*WHAT YOU HAVE TO DO*.
Tell how many lines in the following entries include the word "bots", giving the figure alone.

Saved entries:
BEGIN
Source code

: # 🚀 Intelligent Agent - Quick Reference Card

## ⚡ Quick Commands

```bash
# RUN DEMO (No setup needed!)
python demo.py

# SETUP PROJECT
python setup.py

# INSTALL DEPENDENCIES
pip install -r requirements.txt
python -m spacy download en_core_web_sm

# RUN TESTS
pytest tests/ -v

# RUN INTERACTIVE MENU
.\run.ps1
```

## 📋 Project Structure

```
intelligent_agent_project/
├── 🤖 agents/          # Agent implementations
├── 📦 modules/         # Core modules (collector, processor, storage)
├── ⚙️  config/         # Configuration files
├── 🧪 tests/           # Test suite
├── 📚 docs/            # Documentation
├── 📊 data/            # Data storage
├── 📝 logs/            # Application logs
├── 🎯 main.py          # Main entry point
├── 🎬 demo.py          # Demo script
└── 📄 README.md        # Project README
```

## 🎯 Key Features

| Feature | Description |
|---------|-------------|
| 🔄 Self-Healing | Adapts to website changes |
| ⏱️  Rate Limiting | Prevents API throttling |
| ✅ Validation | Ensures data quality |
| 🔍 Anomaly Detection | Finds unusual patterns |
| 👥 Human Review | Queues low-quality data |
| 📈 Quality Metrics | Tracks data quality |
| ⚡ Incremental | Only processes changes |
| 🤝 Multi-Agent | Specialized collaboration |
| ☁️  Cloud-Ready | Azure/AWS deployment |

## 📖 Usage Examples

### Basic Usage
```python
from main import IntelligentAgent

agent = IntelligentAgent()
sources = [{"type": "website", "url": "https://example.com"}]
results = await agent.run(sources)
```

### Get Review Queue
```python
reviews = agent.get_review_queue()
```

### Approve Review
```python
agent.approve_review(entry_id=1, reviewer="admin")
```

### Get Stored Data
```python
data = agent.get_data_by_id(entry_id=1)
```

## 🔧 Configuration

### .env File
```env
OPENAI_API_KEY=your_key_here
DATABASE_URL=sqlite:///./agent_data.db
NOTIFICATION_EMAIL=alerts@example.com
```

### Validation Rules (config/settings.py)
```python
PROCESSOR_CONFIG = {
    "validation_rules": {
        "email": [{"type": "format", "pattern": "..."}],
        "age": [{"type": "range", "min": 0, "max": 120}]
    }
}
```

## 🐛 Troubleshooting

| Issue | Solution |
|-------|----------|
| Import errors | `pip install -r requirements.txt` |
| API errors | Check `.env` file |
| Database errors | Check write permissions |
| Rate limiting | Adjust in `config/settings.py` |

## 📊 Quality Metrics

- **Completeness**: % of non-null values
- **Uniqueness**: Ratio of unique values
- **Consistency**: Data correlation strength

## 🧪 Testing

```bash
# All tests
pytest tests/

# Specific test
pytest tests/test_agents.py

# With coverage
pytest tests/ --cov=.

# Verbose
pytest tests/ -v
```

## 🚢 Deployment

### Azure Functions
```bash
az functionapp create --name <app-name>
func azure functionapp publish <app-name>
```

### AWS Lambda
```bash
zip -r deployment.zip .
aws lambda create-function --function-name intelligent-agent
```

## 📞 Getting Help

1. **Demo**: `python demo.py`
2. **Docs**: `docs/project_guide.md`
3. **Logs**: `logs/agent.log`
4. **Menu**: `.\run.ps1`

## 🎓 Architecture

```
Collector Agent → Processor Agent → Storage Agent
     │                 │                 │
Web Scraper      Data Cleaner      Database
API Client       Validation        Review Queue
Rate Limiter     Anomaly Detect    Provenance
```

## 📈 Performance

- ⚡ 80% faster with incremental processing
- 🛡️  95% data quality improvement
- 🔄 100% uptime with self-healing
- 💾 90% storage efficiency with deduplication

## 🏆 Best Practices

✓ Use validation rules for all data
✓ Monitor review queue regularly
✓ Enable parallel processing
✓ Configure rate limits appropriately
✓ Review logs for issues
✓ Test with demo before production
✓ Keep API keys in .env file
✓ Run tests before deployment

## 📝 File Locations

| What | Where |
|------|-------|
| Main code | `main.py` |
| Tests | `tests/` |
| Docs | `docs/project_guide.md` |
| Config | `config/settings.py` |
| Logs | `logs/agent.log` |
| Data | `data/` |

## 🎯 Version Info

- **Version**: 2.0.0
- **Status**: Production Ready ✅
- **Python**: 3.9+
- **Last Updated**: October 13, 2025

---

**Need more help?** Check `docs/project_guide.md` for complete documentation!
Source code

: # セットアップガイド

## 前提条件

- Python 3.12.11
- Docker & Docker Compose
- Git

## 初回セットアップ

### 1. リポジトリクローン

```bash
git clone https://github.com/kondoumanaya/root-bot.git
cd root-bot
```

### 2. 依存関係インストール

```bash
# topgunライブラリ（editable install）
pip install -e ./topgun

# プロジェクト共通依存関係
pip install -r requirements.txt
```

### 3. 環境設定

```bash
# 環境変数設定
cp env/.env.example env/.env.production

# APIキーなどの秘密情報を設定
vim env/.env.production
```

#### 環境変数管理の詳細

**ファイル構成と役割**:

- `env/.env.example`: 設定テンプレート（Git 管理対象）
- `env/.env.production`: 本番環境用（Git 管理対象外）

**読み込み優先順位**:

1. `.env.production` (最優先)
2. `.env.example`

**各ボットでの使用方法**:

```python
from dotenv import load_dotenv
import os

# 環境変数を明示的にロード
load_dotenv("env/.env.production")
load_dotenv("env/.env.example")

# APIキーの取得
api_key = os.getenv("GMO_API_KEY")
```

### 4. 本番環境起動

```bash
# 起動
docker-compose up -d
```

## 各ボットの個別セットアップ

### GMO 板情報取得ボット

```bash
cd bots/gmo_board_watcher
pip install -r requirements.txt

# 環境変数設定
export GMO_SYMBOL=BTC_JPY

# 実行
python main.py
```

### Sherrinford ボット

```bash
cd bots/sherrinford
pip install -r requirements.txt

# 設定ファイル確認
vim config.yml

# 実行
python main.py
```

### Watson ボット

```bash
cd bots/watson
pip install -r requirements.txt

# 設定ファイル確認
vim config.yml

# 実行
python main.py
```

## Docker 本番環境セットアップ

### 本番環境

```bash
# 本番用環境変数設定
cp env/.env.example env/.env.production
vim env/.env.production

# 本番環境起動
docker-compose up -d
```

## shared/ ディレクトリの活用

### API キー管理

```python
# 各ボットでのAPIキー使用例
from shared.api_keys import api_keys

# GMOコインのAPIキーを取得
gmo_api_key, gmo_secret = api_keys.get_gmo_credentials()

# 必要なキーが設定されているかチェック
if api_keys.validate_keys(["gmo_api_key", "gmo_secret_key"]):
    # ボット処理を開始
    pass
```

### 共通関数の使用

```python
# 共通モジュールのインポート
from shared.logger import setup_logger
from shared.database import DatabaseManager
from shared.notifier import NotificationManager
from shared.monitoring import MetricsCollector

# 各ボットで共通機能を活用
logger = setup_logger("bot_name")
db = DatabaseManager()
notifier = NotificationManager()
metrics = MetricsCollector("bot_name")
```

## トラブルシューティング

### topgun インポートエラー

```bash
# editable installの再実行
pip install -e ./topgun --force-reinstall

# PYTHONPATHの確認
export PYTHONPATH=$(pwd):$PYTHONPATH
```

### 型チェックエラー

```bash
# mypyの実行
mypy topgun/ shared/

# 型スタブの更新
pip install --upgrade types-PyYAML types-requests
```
END
*RESULT OF THE TASK*.
3